If musical theatre was a sandwich, plot would be the pickle artfully placed on the side of the plate. Always a nice thing to have, interesting when done right, but ultimately not all that necessary. The indisputable necessity of every musical is good music. TKD Productions’ new musical unfortunately fails the all important test. I couldn’t remember, let alone hum, a single song from A Body to Die[t] For. This is a shame, because it features a talented young cast and an important subject: weight and society’s attitude towards it. The plot is a perfectly silly, perfectly serviceable piece of musical theatre nonsense. With better music and slightly fresher wit, this already reasonably charming musical could have amounted to so much more.
The show’s characters, like its props, resemble paper cut-outs a little too closely. Of course there is nothing wrong with a cheerfully cartoonish villain or a paper phone, although during one scene I worried that the wobbly paper candelabra on the table might face-plant. Body tells the story of Greta, an average-weight teenager with a difficult stepfather and a uncaring mum. Greta runs away from home, loses weight and is discovered by a top modeling agent. Then she and her hapless lover-boy-next-door Tony get mixed up with a variety of radicals, politicians, and mad scientists. Thanks to a good deal of meddling by this motley bunch, Greta fluctuates from thin to fat to average once again. The decision to have three actresses play Greta is an odd one, as the show is trying to make the point that Greta is always the same person for Tony, no matter what she weighs.

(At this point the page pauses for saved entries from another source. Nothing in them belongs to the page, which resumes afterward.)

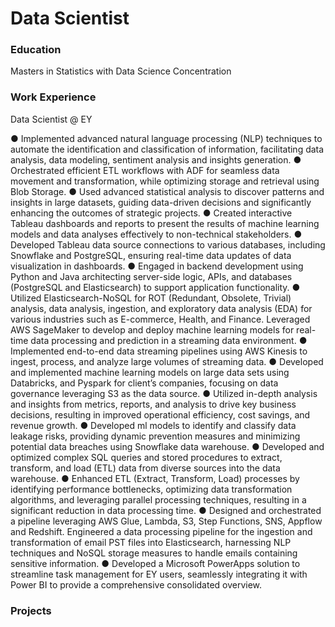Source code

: # Data Scientist

### Education
Masters in Statistics with Data Science Concentration

### Work Experience
Data Scientist @ EY

● Implemented advanced natural language processing (NLP) techniques to automate the identification and classification
of information, facilitating data analysis, data modeling, sentiment analysis and insights generation.
● Orchestrated efficient ETL workflows with ADF for seamless data movement and transformation, while optimizing
storage and retrieval using Blob Storage.
● Used advanced statistical analysis to discover patterns and insights in large datasets, guiding data-driven decisions and
significantly enhancing the outcomes of strategic projects.
● Created interactive Tableau dashboards and reports to present the results of machine learning models and data
analyses effectively to non-technical stakeholders.
● Developed Tableau data source connections to various databases, including Snowflake and PostgreSQL, ensuring
real-time data updates of data visualization in dashboards.
● Engaged in backend development using Python and Java architecting server-side logic, APIs, and databases (PostgreSQL
and Elasticsearch) to support application functionality.
● Utilized Elasticsearch-NoSQL for ROT (Redundant, Obsolete, Trivial) analysis, data analysis, ingestion, and exploratory
data analysis (EDA) for various industries such as E-commerce, Health, and Finance.
Leveraged AWS SageMaker to develop and deploy machine learning models for real-time data processing and
prediction in a streaming data environment.
● Implemented end-to-end data streaming pipelines using AWS Kinesis to ingest, process, and analyze large volumes of
streaming data.
● Developed and implemented machine learning models on large data sets using Databricks, and Pyspark for client’s
companies, focusing on data governance leveraging S3 as the data source.
● Utilized in-depth analysis and insights from metrics, reports, and analysis to drive key business decisions, resulting in
improved operational efficiency, cost savings, and revenue growth.
● Developed ml models to identify and classify data leakage risks, providing dynamic prevention measures and minimizing
potential data breaches using Snowflake data warehouse.
● Developed and optimized complex SQL queries and stored procedures to extract, transform, and load (ETL) data from
diverse sources into the data warehouse.
● Enhanced ETL (Extract, Transform, Load) processes by identifying performance bottlenecks, optimizing data
transformation algorithms, and leveraging parallel processing techniques, resulting in a significant reduction in data
processing time.
● Designed and orchestrated a pipeline leveraging AWS Glue, Lambda, S3, Step Functions, SNS, Appflow and Redshift.
Engineered a data processing pipeline for the ingestion and transformation of email PST files into Elasticsearch,
harnessing NLP techniques and NoSQL storage measures to handle emails containing sensitive information.
● Developed a Microsoft PowerApps solution to streamline task management for EY users, seamlessly integrating it with
Power BI to provide a comprehensive consolidated overview.

### Projects
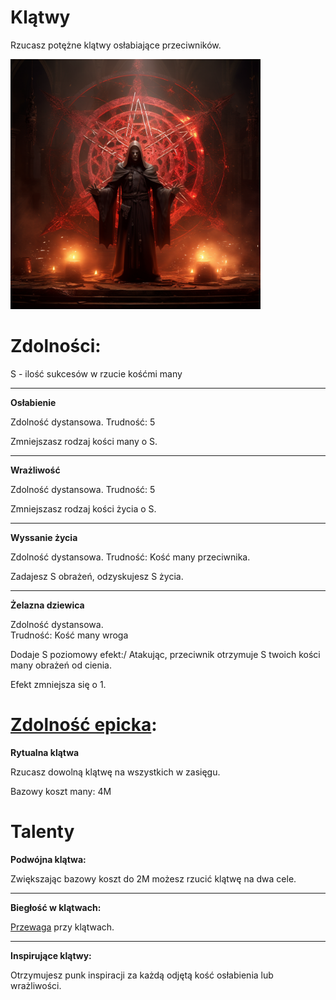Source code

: # Klątwy

Rzucasz potężne klątwy osłabiające przeciwników.

<img src="imgs/klatwy.png" width="400">

# Zdolności:

S - ilość sukcesów w rzucie kośćmi many

___

**Osłabienie**

Zdolność dystansowa.
Trudność: 5

Zmniejszasz rodzaj kości many o S.
___
**Wrażliwość**

Zdolność dystansowa.
Trudność: 5

Zmniejszasz rodzaj kości życia o S.
___
**Wyssanie życia**

Zdolność dystansowa.
Trudność: Kość many przeciwnika.

Zadajesz S obrażeń, odzyskujesz S życia.
___
**Żelazna dziewica**

Zdolność dystansowa.\
Trudność: Kość many wroga

Dodaje S poziomowy efekt:/
Atakując, przeciwnik otrzymuje S twoich kości many obrażeń od cienia.

Efekt zmniejsza się o 1.

# [Zdolność epicka](/docs/zdolnosc-epicka.md):

**Rytualna klątwa**

Rzucasz dowolną klątwę na wszystkich w zasięgu.

Bazowy koszt many: 4M

# Talenty

**Podwójna klątwa:**

Zwiększając bazowy koszt do 2M możesz rzucić klątwę na dwa cele.
___
**Biegłość w klątwach:**

[Przewaga](/docs/przewaga.md) przy klątwach.
___
**Inspirujące klątwy:**

Otrzymujesz punk inspiracji za każdą odjętą kość osłabienia lub wrażliwości.
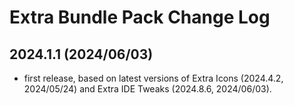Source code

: # Extra Bundle Pack Change Log

## 2024.1.1 (2024/06/03)
* first release, based on latest versions of Extra Icons (2024.4.2, 2024/05/24) and Extra IDE Tweaks (2024.8.6, 2024/06/03).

A Body to Die[t] For wants to have its cake and eat it too. However, it finds it can’t be politically incisive and politically correct. Having said that, had Body lead with memorable music, the audience would have swallowed anything, but the show doesn’t quite have the savvy or the songs. Although I found myself laughing at quite a few lyrics, the writers could do with a lesson from Cole Porter: the trick, (and it’s a difficult one), is matching your amusing lyrics to a perfectly fitting and maddeningly unforgettable tune.

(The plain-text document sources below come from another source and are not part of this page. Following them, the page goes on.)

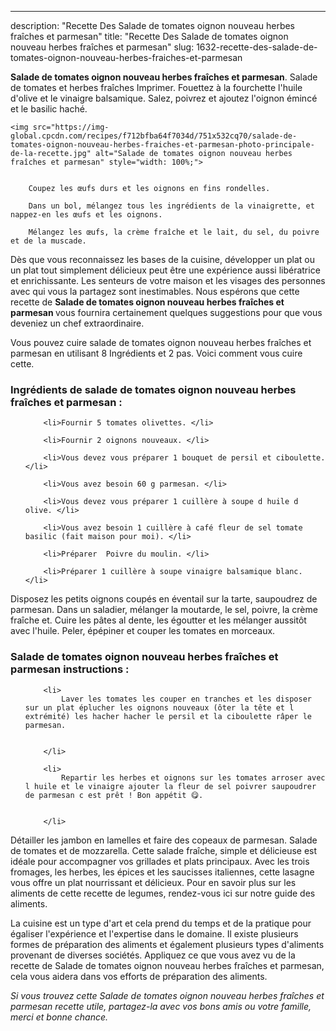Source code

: ---
description: "Recette Des Salade de tomates oignon nouveau herbes fraîches et parmesan"
title: "Recette Des Salade de tomates oignon nouveau herbes fraîches et parmesan"
slug: 1632-recette-des-salade-de-tomates-oignon-nouveau-herbes-fraiches-et-parmesan

<p>
	<strong>Salade de tomates oignon nouveau herbes fraîches et parmesan</strong>. 
	Salade de tomates et herbes fraîches Imprimer. Fouettez à la fourchette l&#39;huile d&#39;olive et le vinaigre balsamique. Salez, poivrez et ajoutez l&#39;oignon émincé et le basilic haché.
</p>
<p>
	
	<img src="https://img-global.cpcdn.com/recipes/f712bfba64f7034d/751x532cq70/salade-de-tomates-oignon-nouveau-herbes-fraiches-et-parmesan-photo-principale-de-la-recette.jpg" alt="Salade de tomates oignon nouveau herbes fraîches et parmesan" style="width: 100%;">
	
	
		Coupez les œufs durs et les oignons en fins rondelles.
	
		Dans un bol, mélangez tous les ingrédients de la vinaigrette, et nappez-en les œufs et les oignons.
	
		Mélangez les œufs, la crème fraîche et le lait, du sel, du poivre et de la muscade.
	
</p>

Dès que vous reconnaissez les bases de la cuisine, développer un plat ou un plat tout simplement délicieux peut être une expérience aussi libératrice et enrichissante. Les senteurs de votre maison et les visages des personnes avec qui vous la partagez sont inestimables. Nous espérons que cette recette de <strong> Salade de tomates oignon nouveau herbes fraîches et parmesan </strong> vous fournira certainement quelques suggestions pour que vous deveniez un chef extraordinaire.

<!--inarticleads1-->

Vous pouvez cuire salade de tomates oignon nouveau herbes fraîches et parmesan en utilisant 8 Ingrédients et 2 pas. Voici comment vous cuire cette.

<h3>Ingrédients de salade de tomates oignon nouveau herbes fraîches et parmesan :</h3>

<ol>
	
		<li>Fournir 5 tomates olivettes. </li>
	
		<li>Fournir 2 oignons nouveaux. </li>
	
		<li>Vous devez vous préparer 1 bouquet de persil et ciboulette. </li>
	
		<li>Vous avez besoin 60 g parmesan. </li>
	
		<li>Vous devez vous préparer 1 cuillère à soupe d huile d olive. </li>
	
		<li>Vous avez besoin 1 cuillère à café fleur de sel tomate basilic (fait maison pour moi). </li>
	
		<li>Préparer  Poivre du moulin. </li>
	
		<li>Préparer 1 cuillère à soupe vinaigre balsamique blanc. </li>
	
</ol>

Disposez les petits oignons coupés en éventail sur la tarte, saupoudrez de parmesan. Dans un saladier, mélanger la moutarde, le sel, poivre, la crème fraîche et. Cuire les pâtes al dente, les égoutter et les mélanger aussitôt avec l&#39;huile. Peler, épépiner et couper les tomates en morceaux. 

<!--inarticleads2-->

<h3>Salade de tomates oignon nouveau herbes fraîches et parmesan instructions :</h3>

<ol>
	
		<li>
			Laver les tomates les couper en tranches et les disposer sur un plat éplucher les oignons nouveaux (ôter la tête et l extrémité) les hacher hacher le persil et la ciboulette râper le parmesan.
			
			
		</li>
	
		<li>
			Repartir les herbes et oignons sur les tomates arroser avec l huile et le vinaigre ajouter la fleur de sel poivrer saupoudrer de parmesan c est prêt ! Bon appétit 😋.
			
			
		</li>
	
</ol>

Détailler les jambon en lamelles et faire des copeaux de parmesan. Salade de tomates et de mozzarella. Cette salade fraîche, simple et délicieuse est idéale pour accompagner vos grillades et plats principaux. Avec les trois fromages, les herbes, les épices et les saucisses italiennes, cette lasagne vous offre un plat nourrissant et délicieux. Pour en savoir plus sur les aliments de cette recette de legumes, rendez-vous ici sur notre guide des aliments. 

<!--inarticleads1-->

<p>
La cuisine est un type d'art et cela prend du temps et de la pratique pour égaliser l'expérience et l'expertise dans le domaine. Il existe plusieurs formes de préparation des aliments et également plusieurs types d'aliments provenant de diverses sociétés. Appliquez ce que vous avez vu de la recette de Salade de tomates oignon nouveau herbes fraîches et parmesan, cela vous aidera dans vos efforts de préparation des aliments.
</p>

<p>
<i>Si vous trouvez cette Salade de tomates oignon nouveau herbes fraîches et parmesan recette utile, partagez-la avec vos bons amis ou votre famille, merci et bonne chance.</i>
</p>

Most of the show’s more amusing jokes were sung; the actors had a tendency to throw away their spoken jokes as if embarrassed by them. They may well have been so, as these days I don’t think there’s anything inherently hilarious about a gay man coming out, or anything outrageously shocking about a lesbian couple. The show falls down the hardest when it tried to be the most radical. The political humour, with its stale references to the Bullingdon club and radical feminist Wiccans, feels uncomfortably out of date.

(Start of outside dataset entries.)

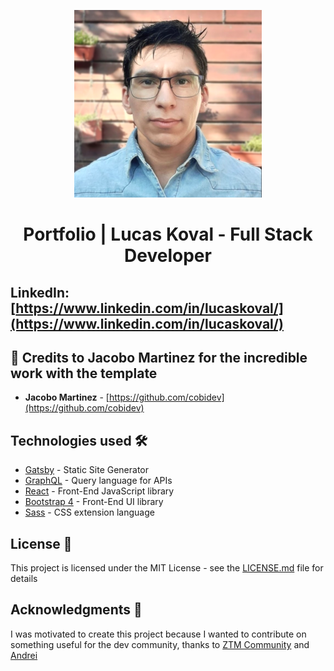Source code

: <p align="center">
  <a href="https://www.linkedin.com/in/lucaskoval/">
    <img alt="Avatar" src="src\images\gh-image.png"/>
  </a>
</p>

<h1 align="center">
  Portfolio | Lucas Koval - Full Stack Developer
</h1>

## LinkedIn: [https://www.linkedin.com/in/lucaskoval/](https://www.linkedin.com/in/lucaskoval/)

## 🌟 Credits to Jacobo Martinez for the incredible work with the template

- **Jacobo Martinez** - [https://github.com/cobidev](https://github.com/cobidev)

## Technologies used 🛠️

- [Gatsby](https://www.gatsbyjs.org/) - Static Site Generator
- [GraphQL](https://graphql.org/) - Query language for APIs
- [React](https://es.reactjs.org/) - Front-End JavaScript library
- [Bootstrap 4](https://getbootstrap.com/docs/4.3/getting-started/introduction/) - Front-End UI library
- [Sass](https://sass-lang.com/documentation) - CSS extension language

## License 📄

This project is licensed under the MIT License - see the [LICENSE.md](LICENSE.md) file for details

## Acknowledgments 🎁

I was motivated to create this project because I wanted to contribute on something useful for the dev community, thanks to [ZTM Community](https://github.com/zero-to-mastery) and [Andrei](https://github.com/aneagoie)
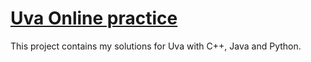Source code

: # [Uva Online practice](https://uva.onlinejudge.org/)
This project contains my solutions for Uva with C++, Java and Python.
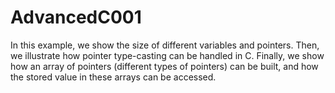 # AdvancedC001
In this example, we show the size of different variables and pointers. 
Then, we illustrate how pointer type-casting can be handled in C. 
Finally, we show how an array of pointers (different types of pointers) can be built, and 
how the stored value in these arrays can be accessed.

The cast are all enthusiastic singers and comedians and the music is ably provided by a two-person band. Nearly every number features some earnest belting and sparkly chimes. A particular standout was Sam Turrell, who made an endearing Tony. His whole-hearted delivery of stupendously silly lines like ‘I’m running away to join the Body Liberationists!’ provided the show’s best moments. In general, the show worked when it stopped trying so hard to say something and relaxed into its absurd characters and situations, such as the scenes involving a cat-stroking mad scientist, which the audience absolutely loved.
A Body to Die[t] For, is much like fast food; it’s enjoyable at the time but ultimately forgettable.